**Work to complete:**
Identify all lines in the listing that include the word "tailwindcss", and copy them out.

**Data supplied:**
════
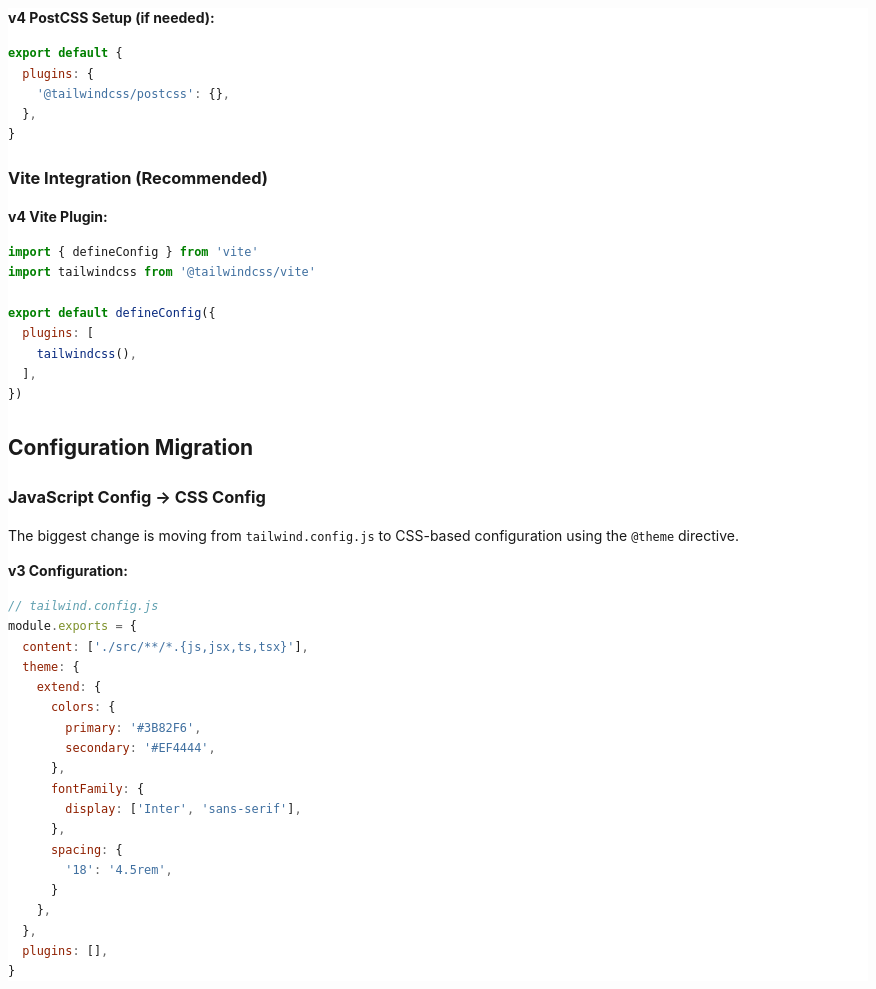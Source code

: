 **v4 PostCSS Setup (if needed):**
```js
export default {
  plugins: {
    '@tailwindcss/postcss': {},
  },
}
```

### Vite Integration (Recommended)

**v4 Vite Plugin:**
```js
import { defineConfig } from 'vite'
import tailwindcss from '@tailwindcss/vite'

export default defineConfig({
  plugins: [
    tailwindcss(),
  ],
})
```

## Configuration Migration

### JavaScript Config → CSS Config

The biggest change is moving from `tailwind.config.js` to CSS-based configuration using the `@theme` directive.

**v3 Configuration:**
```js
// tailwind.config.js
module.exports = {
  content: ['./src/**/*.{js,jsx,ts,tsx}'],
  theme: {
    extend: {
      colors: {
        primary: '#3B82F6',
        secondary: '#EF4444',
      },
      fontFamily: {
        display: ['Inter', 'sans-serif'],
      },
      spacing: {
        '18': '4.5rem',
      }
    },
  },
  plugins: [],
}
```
════
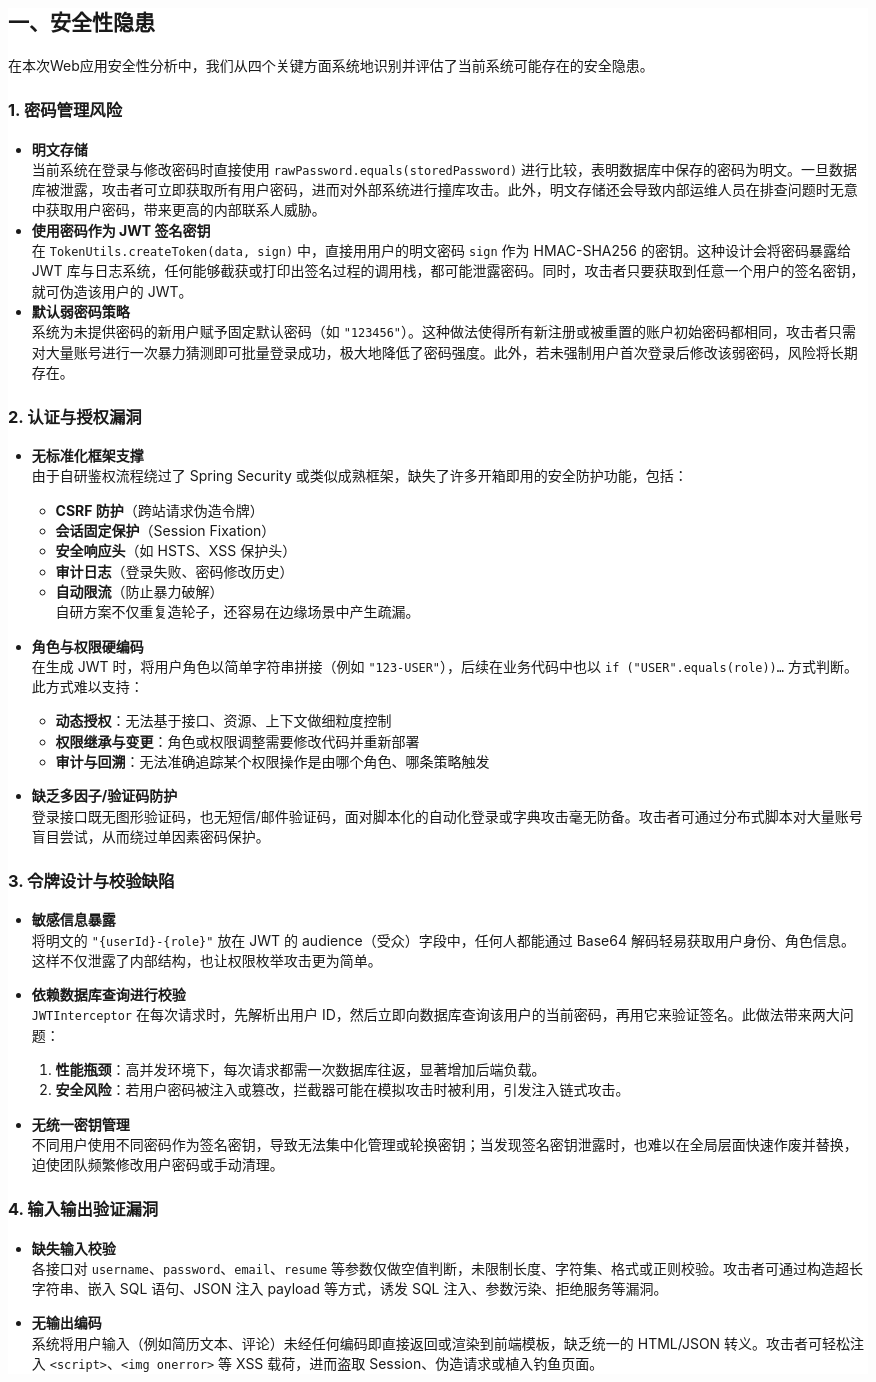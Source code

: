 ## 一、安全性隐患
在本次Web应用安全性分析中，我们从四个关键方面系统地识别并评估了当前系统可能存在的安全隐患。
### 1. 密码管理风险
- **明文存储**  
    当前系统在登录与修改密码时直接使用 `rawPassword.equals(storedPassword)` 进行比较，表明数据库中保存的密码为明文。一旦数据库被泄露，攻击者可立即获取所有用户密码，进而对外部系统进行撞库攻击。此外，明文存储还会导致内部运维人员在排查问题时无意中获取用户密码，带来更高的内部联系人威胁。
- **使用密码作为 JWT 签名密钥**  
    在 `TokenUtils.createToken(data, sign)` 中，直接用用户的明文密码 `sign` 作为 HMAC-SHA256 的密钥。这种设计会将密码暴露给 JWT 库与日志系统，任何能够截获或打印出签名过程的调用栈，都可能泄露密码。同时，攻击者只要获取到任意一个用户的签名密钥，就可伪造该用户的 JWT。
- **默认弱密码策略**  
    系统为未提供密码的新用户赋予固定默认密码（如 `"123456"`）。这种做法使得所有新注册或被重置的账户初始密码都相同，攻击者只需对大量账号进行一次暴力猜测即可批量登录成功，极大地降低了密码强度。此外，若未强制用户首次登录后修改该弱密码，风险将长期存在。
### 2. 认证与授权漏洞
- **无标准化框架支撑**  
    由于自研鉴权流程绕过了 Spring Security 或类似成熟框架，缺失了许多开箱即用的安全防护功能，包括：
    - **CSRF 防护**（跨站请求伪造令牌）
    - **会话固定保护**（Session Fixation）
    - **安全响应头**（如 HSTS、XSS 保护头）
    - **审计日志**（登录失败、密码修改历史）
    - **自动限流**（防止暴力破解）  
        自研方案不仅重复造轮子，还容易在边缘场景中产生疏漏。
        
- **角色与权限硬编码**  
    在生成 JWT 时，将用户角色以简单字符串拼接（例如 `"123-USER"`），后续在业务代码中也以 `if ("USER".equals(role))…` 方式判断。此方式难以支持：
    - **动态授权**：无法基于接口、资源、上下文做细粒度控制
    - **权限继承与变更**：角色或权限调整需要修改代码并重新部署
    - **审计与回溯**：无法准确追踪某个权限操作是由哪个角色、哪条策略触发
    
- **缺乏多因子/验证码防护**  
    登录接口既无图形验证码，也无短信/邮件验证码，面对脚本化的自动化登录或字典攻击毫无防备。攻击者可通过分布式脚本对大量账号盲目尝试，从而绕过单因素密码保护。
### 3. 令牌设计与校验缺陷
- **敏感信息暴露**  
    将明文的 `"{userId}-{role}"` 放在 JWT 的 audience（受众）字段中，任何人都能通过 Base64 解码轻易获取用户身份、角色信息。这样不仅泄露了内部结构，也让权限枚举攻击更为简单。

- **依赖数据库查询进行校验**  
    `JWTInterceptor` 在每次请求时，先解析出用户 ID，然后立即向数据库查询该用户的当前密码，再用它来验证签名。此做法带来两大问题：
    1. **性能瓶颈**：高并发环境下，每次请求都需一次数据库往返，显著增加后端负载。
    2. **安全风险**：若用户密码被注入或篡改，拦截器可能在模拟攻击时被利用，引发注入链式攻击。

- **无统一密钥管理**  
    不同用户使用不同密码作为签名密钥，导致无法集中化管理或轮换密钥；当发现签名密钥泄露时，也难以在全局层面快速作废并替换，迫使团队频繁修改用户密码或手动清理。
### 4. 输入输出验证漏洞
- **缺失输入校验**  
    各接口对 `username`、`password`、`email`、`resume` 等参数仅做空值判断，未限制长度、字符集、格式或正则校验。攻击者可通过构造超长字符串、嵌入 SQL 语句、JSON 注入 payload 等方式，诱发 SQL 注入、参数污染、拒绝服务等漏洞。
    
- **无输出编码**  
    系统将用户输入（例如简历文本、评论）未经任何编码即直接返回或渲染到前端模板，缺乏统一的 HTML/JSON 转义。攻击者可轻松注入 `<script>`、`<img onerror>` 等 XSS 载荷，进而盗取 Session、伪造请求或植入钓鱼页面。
════
**Exercise output:**
    '@tailwindcss/postcss': {},
import tailwindcss from '@tailwindcss/vite'
    tailwindcss(),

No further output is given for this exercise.